PROBLEM REQUIREMENTS: Search the data for the string "fileEnding" and copy each line where it turns up.

───── DATA TO EXAMINE ─────

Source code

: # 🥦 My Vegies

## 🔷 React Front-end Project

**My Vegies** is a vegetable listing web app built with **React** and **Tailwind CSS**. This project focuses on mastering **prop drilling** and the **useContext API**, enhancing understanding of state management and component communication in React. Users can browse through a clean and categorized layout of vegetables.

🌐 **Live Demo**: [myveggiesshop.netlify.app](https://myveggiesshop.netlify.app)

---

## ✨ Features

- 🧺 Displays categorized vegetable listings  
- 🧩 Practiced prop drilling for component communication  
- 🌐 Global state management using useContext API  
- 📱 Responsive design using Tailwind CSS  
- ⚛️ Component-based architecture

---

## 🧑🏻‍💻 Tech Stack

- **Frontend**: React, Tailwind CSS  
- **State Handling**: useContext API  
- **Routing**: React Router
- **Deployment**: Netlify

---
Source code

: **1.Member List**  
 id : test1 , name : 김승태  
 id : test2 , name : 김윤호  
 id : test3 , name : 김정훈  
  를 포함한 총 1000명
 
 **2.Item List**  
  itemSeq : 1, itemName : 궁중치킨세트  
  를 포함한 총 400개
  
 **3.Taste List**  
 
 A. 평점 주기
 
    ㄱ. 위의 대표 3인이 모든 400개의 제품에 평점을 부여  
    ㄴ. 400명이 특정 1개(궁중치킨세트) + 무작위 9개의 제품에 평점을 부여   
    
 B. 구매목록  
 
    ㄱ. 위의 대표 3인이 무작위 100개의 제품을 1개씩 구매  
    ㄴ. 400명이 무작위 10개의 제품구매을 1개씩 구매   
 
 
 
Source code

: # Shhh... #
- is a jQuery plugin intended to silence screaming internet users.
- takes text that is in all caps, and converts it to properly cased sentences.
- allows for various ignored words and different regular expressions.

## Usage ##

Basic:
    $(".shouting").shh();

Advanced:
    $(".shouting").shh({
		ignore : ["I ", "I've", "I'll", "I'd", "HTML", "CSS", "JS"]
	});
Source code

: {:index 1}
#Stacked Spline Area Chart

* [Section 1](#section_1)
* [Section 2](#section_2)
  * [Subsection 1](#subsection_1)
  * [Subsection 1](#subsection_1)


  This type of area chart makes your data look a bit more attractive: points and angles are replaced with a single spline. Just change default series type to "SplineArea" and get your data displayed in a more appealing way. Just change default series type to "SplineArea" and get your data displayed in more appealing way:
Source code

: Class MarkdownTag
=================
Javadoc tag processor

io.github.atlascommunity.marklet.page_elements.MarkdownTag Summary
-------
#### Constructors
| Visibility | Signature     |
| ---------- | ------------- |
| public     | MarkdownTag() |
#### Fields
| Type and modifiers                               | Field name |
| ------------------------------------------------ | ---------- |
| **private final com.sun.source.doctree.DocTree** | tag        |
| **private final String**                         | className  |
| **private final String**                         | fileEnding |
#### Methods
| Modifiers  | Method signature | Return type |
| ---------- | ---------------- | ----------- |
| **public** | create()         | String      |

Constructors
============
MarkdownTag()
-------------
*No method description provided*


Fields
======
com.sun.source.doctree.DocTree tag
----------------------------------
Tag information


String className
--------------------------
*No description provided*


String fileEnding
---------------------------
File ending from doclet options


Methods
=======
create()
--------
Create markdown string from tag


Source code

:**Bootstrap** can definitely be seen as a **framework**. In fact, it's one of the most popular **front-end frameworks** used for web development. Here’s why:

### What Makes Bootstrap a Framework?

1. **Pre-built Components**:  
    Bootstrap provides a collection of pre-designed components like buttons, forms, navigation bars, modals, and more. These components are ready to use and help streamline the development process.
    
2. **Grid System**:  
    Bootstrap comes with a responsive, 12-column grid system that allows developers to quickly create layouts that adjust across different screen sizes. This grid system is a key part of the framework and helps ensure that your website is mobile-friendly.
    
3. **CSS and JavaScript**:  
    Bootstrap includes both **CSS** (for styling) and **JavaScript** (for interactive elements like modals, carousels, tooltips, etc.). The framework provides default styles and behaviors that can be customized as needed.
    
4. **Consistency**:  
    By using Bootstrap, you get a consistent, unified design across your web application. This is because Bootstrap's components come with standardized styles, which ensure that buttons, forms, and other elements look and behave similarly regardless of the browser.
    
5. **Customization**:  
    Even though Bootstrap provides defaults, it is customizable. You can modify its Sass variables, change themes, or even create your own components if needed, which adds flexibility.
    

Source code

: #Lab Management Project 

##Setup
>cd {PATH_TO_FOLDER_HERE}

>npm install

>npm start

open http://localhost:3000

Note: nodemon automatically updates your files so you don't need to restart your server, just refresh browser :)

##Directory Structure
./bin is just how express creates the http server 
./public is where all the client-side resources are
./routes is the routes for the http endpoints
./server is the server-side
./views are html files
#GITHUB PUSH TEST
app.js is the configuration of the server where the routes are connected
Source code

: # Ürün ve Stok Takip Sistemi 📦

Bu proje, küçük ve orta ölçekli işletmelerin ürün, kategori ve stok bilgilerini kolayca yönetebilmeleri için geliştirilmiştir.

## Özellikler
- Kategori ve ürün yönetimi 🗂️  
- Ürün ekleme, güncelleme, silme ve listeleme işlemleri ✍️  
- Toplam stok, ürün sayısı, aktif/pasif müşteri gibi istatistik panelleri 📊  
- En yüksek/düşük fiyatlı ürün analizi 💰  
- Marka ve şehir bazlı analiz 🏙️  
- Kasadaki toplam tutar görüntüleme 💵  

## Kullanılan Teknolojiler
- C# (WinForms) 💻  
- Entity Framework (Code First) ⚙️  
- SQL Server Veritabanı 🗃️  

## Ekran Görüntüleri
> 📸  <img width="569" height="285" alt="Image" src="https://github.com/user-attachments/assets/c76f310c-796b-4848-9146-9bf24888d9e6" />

─────

SOLUTION:
| **private final String**                         | fileEnding |
String fileEnding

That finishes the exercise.